*Work to be completed*: Please restate, exactly, only the lines from the beginning of the listing below through the line containing "- Give context and background on your library", with the pictures left out.

*Data supplied*:
= Beginning of Section =
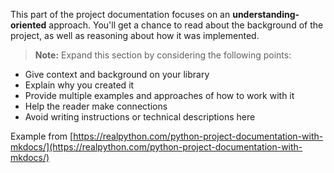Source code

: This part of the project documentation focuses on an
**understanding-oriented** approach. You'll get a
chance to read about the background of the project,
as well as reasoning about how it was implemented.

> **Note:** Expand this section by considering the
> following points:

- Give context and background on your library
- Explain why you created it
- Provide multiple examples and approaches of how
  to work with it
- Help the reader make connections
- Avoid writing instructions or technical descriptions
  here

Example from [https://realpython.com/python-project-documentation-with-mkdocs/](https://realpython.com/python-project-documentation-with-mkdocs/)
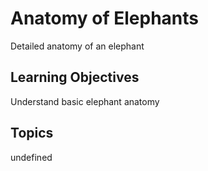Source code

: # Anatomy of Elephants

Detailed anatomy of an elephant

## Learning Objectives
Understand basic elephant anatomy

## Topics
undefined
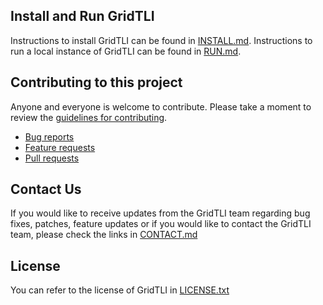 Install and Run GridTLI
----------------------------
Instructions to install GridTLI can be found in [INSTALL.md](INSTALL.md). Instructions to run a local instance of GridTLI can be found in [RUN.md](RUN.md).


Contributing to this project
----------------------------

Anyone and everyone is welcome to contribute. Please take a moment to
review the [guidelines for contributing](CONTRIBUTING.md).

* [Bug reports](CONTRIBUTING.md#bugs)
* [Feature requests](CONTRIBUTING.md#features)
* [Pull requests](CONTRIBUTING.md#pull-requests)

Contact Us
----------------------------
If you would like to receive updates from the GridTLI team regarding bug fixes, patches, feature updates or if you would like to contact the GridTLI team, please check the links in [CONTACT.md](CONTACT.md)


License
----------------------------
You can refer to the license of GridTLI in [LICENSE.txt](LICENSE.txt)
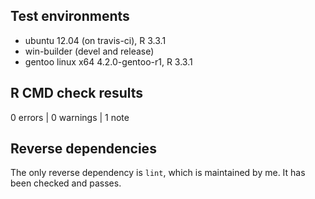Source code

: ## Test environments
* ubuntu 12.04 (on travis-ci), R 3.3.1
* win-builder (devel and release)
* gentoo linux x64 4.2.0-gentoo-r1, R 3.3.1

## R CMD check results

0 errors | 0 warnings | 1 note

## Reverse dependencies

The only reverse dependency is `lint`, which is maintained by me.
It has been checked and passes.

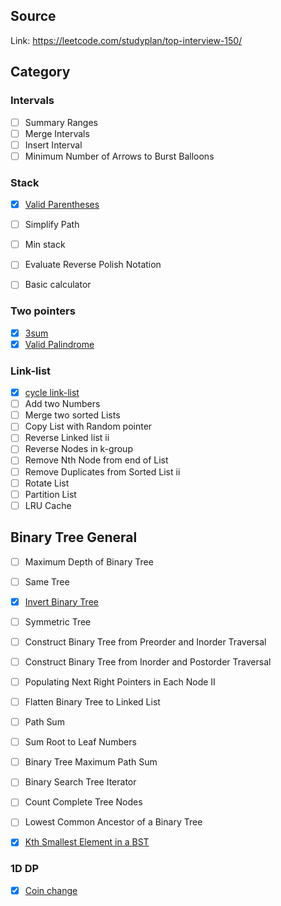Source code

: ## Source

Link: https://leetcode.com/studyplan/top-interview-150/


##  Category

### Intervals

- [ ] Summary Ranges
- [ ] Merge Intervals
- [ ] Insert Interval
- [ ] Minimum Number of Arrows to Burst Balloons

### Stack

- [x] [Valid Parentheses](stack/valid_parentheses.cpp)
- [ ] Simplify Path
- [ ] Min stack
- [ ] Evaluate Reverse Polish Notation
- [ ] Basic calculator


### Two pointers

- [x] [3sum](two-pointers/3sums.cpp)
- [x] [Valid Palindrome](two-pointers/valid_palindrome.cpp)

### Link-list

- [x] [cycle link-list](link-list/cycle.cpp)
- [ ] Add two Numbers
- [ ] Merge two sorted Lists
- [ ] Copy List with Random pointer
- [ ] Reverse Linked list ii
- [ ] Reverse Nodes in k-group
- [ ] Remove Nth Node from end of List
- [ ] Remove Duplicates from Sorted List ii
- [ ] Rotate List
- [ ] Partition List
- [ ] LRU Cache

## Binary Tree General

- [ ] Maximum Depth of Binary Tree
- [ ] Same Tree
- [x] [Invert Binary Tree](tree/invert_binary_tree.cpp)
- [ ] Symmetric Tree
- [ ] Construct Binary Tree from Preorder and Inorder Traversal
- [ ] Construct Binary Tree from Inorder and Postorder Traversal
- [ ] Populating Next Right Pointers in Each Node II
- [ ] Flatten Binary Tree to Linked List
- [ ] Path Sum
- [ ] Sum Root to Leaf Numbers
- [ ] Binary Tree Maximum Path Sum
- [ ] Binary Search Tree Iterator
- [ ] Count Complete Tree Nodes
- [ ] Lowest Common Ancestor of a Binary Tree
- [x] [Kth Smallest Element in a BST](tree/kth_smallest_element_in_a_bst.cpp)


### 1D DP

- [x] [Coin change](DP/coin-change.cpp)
= End of Section =
*Response below*:
Source code

: This part of the project documentation focuses on an
**understanding-oriented** approach. You'll get a
chance to read about the background of the project,
as well as reasoning about how it was implemented.

> **Note:** Expand this section by considering the
> following points:

- Give context and background on your library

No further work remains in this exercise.